I woke up this morning feeling almost exactly the same.  Then I got a late start on my day because the person I was carpooling with didn’t show up till after our scheduled departure date (which on a normal day doens’t really matter, but when you’re off-kilter already it does for some reason).  Then, once we hit the freeway my car decided that it didn’t want to work in any other gear other than first, so we drove 25 miles an hour all the way to church.  Not like I made anyone angry with me or anything (since it was my intentional choice to be driving 25mph on the highway with my emergency flashers on of course).  At one point this blonde lady with too much make up pulled up behind me in her yellow HummerH3 – like right up on my tail (close enough I could see how much makeup she was wearing through my rear-view mirror) and started cussing me out and freaking out.  Really?! We’re in the far right lane!  It’s called the slow lane for a reason.  You’d think if you saw a car going 25mph on the freeway and you were in a hurry you’d go around – but no! Not for a full 2 minutes of motioning with her hands for me to drive on the shoulder (which I’m fairly certain is illegal) and swearing at me with just about every word known in English – and maybe some in another language too.  Maybe I shouldn’t have been looking in my rearview mirror.  Maybe she should have more compassion for those who aren’t able to drop $50,000 on a car that is significantly overpriced. Maybe I should have more compassion on her. Anyway.

Finally we got to work where my office was a pleasant 41 degrees.  Beautiful.  I love the cold.  Not.  So here I sit wondering if happiness is a choice.  My wife tells me it is.  My heart tells me it is.  I’m pretty sure the spirit of God is nudging me that it is.  But maybe I don’t want it to be!  Ever have those days?  Those days where for some reason it is easier, more pleasant (only for me of course) to be grumpy and pissed off at the world than to take the time to choose to be happy.

I always tell my students, “how you feel does not dictate what you do.”  I’m pretty sure how I feel right now is dictating what I’m doing.
But if happiness is a choice, then how do I choose it?  Maybe I just take a moment and observe the absurdity of my day.   Maybe I pause for a moment and invite Jesus to be part of my day (not that he hasn’t been here the whole time, but I’m pretty sure I’ve kept him for entering my mind and heart this morning).  Maybe I take a second and think of the incredible love that I have been shown in the past week.  Perhaps I stop to think of all the people who I care about and who genuinely care about me.  Maybe I consider for a brief moment in time the incredible sacrifice my Savior gave for my sake – how he loved me enough to live a life that demonstrated how to live in unity with God, how he loved me enough to be beaten and broken for me, how he loved me enough to give up his life (a good life, full of friendship and incredible stories), and how he loved me enough to defeat death that I may find and claim victory in His name and be filled with His Spirit through which I can overcome all things.

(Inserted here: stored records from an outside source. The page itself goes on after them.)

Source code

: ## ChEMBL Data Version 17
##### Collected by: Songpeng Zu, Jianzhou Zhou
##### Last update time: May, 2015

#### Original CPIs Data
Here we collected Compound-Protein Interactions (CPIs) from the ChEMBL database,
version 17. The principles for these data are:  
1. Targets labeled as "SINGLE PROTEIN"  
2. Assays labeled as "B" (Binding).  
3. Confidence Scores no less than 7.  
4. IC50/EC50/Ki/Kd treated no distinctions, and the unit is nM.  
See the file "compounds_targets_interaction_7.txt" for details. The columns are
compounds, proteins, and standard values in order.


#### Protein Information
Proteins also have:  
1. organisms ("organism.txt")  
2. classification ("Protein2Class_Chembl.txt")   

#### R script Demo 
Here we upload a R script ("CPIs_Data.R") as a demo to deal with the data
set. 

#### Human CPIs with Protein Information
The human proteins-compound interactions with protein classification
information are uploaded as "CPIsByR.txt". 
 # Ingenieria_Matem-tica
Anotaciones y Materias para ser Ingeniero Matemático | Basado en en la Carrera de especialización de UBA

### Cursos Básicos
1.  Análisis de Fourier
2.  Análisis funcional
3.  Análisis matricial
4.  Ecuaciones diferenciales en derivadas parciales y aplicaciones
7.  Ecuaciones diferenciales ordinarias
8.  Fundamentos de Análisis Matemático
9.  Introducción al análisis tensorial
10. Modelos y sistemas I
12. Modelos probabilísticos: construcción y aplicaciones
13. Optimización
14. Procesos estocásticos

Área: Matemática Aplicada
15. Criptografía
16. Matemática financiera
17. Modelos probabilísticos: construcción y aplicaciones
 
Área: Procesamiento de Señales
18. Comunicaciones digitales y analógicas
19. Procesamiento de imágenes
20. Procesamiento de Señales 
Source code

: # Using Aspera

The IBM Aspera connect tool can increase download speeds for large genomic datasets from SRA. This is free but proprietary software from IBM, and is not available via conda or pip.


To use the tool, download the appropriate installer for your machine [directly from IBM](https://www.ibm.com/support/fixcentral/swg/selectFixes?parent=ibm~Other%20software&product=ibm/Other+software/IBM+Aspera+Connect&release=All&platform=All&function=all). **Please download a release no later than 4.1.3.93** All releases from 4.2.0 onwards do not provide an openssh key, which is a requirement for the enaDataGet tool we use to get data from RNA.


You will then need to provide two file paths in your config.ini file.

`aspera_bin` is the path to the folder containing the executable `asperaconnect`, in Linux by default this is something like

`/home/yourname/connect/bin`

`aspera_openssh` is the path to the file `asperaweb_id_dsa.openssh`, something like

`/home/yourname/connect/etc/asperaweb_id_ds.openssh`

Maybe when I stop and consider all of this I can set aside my frustration at the disappointment of the past few days and place myself in the grace of my Savior and welcome him back into his place in my life.  Maybe that is the choice to be happy.  Truly I cannot be happy on my own, outside of the Spirit of God dwelling within me.  Truly I cannot pick my attitude up by its boot-straps and have a smile be anything more than a painting over a cracked canvas.

happiness

But truly in the presence of God there is grace even for me.  Surely in the presence of God there is hope that overcomes sorrow, hope that overcomes frustration, hope that overcomes shame and doubt.  It is in that hope, the hope that God can use me yet, that who I have been is not who I am is not who I will be, hope that God is in the process of saving me through his grace and power.  Maybe in that hope is happiness.  Maybe by choosing to reach out and take hold of that hope it is possible for me to reach out and take hold of happiness for this day, for this moment, for this life.

Maybe I will try it.  I feel peace rising up in me already.  Maybe I can start my day here. Right here, right now, with Jesus, with hope, maybe even with happiness.